Where Do We Go From Here?
Inflation or Recession, that is the Question?
With the Fed out of the picture until after Labor Day, the debate now turns to the question of inflation versus recession. Historically one of the best long-term economic forecasting tools has been to watch the gyrations of the 10-year Treasury and the resulting yield curve. The last several weeks have seen the yield on the 10-year treasury drop from a high of 3.49% on June 14th to approximately 2.7% today. As of today, both the 2-year and 5-year U.S. Treasury rates are paying more – 3.03% and 2.82% respectively. This is what is commonly referred to as an inverted yield curve.
So, what does an inverted yield curve tell us? According to researchers at the Federal Reserve, an inverted yield curve has preceded every recession since 1955 and only given a false signal once in that time.
The question being asked now is to what degree inflation has peaked and how quickly it begins to subside. When it comes to inflation, it is important to remember there are generally types of inflation – Demand-pull inflation, Cost-push inflation, and Built-in inflation. Right now, the country is dealing with all three major types of inflation.

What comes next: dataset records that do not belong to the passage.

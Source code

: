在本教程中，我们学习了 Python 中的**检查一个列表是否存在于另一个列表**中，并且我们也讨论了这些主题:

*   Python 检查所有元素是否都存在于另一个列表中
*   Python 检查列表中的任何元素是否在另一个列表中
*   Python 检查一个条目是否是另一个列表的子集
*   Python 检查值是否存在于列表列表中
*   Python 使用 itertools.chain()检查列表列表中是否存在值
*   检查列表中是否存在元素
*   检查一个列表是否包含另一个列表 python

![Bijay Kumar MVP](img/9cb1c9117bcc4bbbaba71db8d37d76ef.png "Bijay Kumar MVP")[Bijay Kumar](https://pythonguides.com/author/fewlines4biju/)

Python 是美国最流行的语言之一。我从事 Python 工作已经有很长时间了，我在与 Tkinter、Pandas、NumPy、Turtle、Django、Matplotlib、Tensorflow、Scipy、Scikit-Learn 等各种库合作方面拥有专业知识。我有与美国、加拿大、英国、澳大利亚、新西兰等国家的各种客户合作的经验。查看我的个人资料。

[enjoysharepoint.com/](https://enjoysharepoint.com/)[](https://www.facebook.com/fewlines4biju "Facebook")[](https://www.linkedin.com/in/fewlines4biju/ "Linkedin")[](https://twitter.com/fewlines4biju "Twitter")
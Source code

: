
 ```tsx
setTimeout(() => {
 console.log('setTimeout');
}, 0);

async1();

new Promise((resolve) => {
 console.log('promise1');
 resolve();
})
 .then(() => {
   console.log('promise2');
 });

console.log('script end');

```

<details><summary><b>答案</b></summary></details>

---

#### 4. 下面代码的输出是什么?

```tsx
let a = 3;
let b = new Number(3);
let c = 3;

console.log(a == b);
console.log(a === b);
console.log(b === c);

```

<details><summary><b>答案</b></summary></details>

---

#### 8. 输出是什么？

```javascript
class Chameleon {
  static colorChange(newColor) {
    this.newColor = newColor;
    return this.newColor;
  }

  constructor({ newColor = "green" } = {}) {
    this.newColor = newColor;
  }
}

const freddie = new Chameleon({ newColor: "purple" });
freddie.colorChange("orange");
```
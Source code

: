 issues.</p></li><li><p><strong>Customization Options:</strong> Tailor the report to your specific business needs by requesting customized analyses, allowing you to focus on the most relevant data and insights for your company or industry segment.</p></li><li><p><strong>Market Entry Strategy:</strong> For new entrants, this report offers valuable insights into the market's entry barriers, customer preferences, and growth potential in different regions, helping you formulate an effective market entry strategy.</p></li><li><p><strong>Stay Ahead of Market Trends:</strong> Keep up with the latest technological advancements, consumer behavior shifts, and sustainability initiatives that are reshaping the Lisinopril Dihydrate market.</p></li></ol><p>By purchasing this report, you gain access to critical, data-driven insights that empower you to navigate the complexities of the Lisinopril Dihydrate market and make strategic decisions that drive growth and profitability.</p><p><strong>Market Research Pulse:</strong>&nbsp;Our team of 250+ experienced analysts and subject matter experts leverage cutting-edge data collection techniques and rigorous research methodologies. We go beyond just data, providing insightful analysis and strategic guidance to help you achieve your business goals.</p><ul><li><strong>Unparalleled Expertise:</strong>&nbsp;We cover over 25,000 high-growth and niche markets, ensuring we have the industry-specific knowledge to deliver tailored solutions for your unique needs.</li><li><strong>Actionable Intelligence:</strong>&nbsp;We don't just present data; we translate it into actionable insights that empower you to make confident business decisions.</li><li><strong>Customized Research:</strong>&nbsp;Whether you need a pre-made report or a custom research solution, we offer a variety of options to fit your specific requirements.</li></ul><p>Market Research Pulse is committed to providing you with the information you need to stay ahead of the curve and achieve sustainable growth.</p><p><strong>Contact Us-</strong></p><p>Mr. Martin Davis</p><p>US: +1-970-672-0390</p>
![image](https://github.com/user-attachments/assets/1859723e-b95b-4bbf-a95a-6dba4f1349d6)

The consumer has been flush with cash and up until recently been spending that cash on products and not so much on services. That is beginning to change as the economy has opened back up and consumers have been realigning their spending patterns. However, supply chain issues and events around the world have pushed prices up for both materials and transportation costs. While these cost-push issues are better than they were at the beginning of the year, they continue to cause problems that have been adding fuel to the Demand-pull inflation pressures that lit the inflation fire. And finally, we continue to see increasing wage pressures created by the great resignation, the decline in workforce participation, and the resulting historically low unemployment rate – Built-in inflation.
Earnings and Growth are Still Looking Healthy
If the Federal Reserve stays diligent in its goal to return inflation towards a long-term rate of 2%, both the equity and credit markets will be taking their lead from current earnings reports and future guidance. According to John Blank, Zacks Chief Equity Strategist and Economist, “At this halfway point in the Q2 reporting cycle, total earnings for the S&P500 companies that reported are up +1.4% from the same period last year on +11% higher revenues - 75.5% beat EPS estimates and 65.7% beat revenue estimates.” Assuming analysts' expectations for the S&P 500 "earning" $54.84 per share for the second quarter of this year are on target, the index is priced at a trailing price to earnings ratio of 18.9. The S&P 500 was briefly priced near that valuation in 2018 when the market was running into a little turbulence, but prior to that, stocks haven't been priced this low since 2014.
DATA SOURCE: STANDARD & POOR'S
While there are no guarantees, and I’m sure there is still significant volatility in the market to come, most bear markets end in October anyway. But this one may be turning the corner a little early. If you are truly a long-term investor, now may be the time to start re-aligning your asset allocation for the future.